As the clock hands meet, four men continue to scurry around inside the dimly lit National Chemist store in the Mumbai Central area. They rummage through the shelves, marked by initials of pharmaceutical companies, picking out the right medicines for customers lined up outside. Established in 1954, this 24/7 chemist, run by the National Consumer Cooperative Society, serves hundreds everyday. A one-stop shop for residents of localities around neighbouring Nair Hospital, Wockhardt Hospital and also from the comparatively faroff Saifee and JJ Hospital, the store stocks everything, from drugs for common ailments to those for snake bites, from tuberculosis drugs to cancer care, all under one roof, and at a discounted price.

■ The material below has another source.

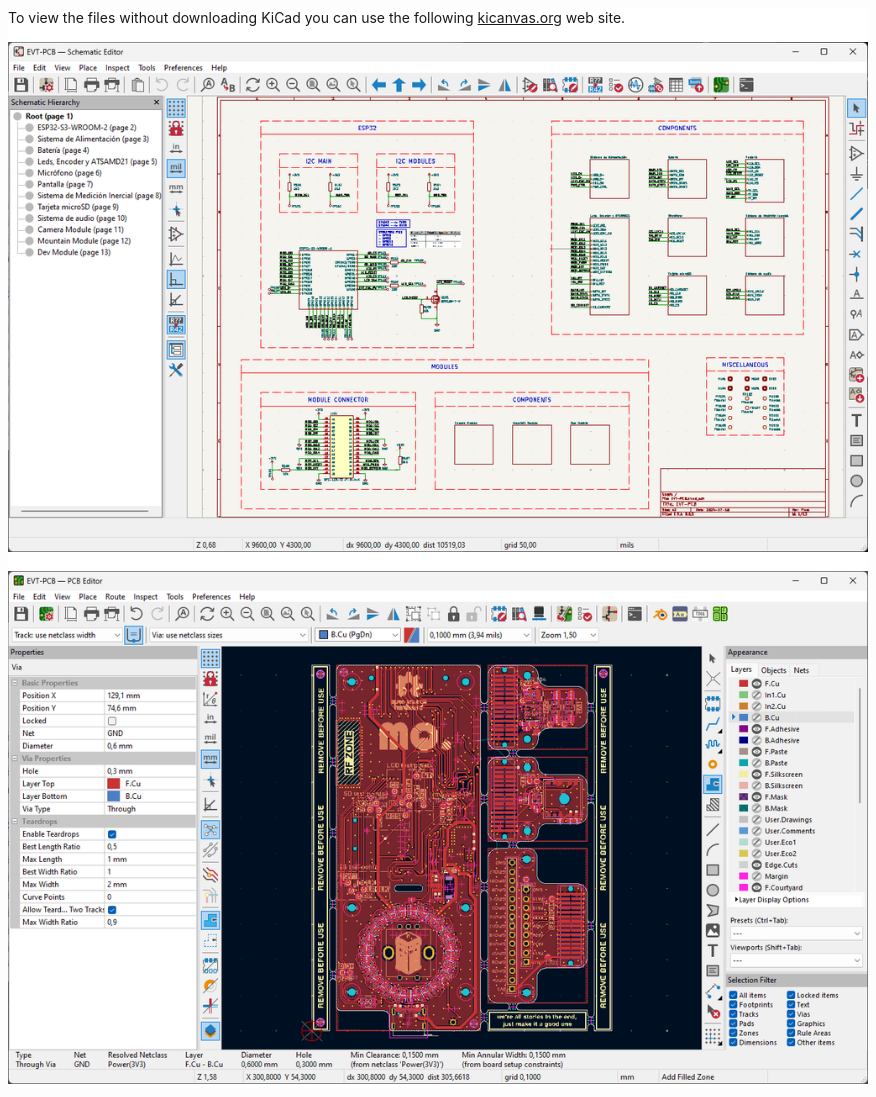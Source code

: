 To view the files without downloading KiCad you can use the following [kicanvas.org](https://kicanvas.org/) web site.

![EVTsch.png](images/image-8.png)

![EVTpcb.png](images/image-9.png)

“The prices here are highly subsidised, hence, I prefer this chemist over the others. Moreover, the 24/7 service offered by them ensures every emergency is taken care of,” said Jyoti Kanojiya, a regular customer.
Over the decades, the nightly staff has provided medicines and anti-venom drugs to people, helping out in hundreds of emergency situations. Additionally, they even cater to the in-patient needs of the hospital and that of the staff living in quarters adjacent to the store.
Approximately 200 people frequent the store after dusk, with prescriptions or just describing symptoms. Often, there are customers looking for medicines they couldn’t find at other 24/7 chemists. The primary job of the staff members at night, apart from giving out medicines, is to first attach a unique bar code on each medicine and to then stock them into neat piles based on the company that manufactures them. Once that is done, the employees take half-an-hour breaks, in turns.
By 8:30 in the morning the next batch arrives, and that is when the night batch heads off to bed, to get some much-needed sleep.The shop, which has been seldom closed, had to shut the billing procedure for 30 minutes in the wee hours of July 1. “Due to the GST rollout on July 1, the shutters of our shop went down from 1:30 am till 2 am. This was done to update our systems and to ensure speedy transactions during the busy mornings. We were giving out handwritten bills to those in dire need of medicines, through the back door,” said Chandresh Gupta, the senior pharmacist. The shop that has changed little through the years continues to be manned by people who have forsaken sleep to provide medicines to people in need.